====== Dataset
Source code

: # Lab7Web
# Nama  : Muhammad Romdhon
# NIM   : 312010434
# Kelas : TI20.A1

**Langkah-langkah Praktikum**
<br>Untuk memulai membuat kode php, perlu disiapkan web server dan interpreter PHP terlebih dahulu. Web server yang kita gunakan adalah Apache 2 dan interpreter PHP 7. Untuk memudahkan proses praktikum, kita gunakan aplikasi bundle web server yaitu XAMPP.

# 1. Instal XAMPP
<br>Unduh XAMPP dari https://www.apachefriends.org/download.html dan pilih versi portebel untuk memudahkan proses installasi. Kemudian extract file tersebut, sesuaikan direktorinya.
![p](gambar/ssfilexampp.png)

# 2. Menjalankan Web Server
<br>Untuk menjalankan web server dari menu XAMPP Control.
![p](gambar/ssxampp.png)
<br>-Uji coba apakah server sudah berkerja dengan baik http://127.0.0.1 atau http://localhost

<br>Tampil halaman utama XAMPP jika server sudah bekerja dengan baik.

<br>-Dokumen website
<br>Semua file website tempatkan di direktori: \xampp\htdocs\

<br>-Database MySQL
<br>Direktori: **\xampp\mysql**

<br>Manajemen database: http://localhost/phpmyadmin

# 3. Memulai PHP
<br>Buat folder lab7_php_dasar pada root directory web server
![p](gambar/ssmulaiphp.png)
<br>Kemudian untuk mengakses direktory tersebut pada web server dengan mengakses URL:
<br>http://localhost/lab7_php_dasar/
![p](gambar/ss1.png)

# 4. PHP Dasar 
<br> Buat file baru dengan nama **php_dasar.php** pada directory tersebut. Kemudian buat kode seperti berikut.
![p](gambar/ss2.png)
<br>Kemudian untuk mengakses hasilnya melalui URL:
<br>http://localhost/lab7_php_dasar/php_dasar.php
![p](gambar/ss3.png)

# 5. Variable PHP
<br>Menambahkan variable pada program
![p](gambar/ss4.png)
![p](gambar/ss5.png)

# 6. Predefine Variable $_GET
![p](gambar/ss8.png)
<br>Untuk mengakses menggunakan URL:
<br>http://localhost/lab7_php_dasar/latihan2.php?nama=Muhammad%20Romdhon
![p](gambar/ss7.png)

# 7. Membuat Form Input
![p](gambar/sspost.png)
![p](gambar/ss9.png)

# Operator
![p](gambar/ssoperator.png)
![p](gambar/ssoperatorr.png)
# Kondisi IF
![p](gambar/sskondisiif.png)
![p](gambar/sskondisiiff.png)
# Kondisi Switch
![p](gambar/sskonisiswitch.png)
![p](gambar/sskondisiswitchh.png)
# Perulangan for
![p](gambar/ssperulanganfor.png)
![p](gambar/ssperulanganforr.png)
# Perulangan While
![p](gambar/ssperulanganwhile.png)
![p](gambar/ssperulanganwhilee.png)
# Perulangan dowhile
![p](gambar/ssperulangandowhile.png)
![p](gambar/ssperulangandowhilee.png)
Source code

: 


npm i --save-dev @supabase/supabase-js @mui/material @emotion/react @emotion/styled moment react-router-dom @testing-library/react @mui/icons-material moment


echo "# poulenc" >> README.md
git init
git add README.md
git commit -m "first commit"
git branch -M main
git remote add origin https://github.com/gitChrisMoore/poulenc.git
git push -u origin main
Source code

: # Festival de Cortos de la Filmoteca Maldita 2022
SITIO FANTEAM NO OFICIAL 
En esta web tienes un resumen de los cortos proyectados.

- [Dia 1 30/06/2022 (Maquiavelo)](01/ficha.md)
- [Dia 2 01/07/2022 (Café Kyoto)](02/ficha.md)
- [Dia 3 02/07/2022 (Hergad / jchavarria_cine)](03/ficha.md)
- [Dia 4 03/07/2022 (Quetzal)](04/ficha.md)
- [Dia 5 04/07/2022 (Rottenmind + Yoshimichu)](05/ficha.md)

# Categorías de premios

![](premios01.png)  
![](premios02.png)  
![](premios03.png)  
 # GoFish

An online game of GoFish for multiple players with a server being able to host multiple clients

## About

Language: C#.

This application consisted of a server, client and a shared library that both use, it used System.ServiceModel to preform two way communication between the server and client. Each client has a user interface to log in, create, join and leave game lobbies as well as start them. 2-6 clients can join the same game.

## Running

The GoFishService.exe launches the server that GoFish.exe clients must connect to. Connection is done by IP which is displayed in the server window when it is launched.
============
The task: Quote the records from their first line to the line with "<br>Manajemen database: http://localhost/phpmyadmin", inclusive, without adding or dropping anything.

Task solution:
Source code

: # Lab7Web
# Nama  : Muhammad Romdhon
# NIM   : 312010434
# Kelas : TI20.A1

**Langkah-langkah Praktikum**
<br>Untuk memulai membuat kode php, perlu disiapkan web server dan interpreter PHP terlebih dahulu. Web server yang kita gunakan adalah Apache 2 dan interpreter PHP 7. Untuk memudahkan proses praktikum, kita gunakan aplikasi bundle web server yaitu XAMPP.

# 1. Instal XAMPP
<br>Unduh XAMPP dari https://www.apachefriends.org/download.html dan pilih versi portebel untuk memudahkan proses installasi. Kemudian extract file tersebut, sesuaikan direktorinya.
![p](gambar/ssfilexampp.png)

# 2. Menjalankan Web Server
<br>Untuk menjalankan web server dari menu XAMPP Control.
![p](gambar/ssxampp.png)
<br>-Uji coba apakah server sudah berkerja dengan baik http://127.0.0.1 atau http://localhost

<br>Tampil halaman utama XAMPP jika server sudah bekerja dengan baik.

<br>-Dokumen website
<br>Semua file website tempatkan di direktori: \xampp\htdocs\

<br>-Database MySQL
<br>Direktori: **\xampp\mysql**

<br>Manajemen database: http://localhost/phpmyadmin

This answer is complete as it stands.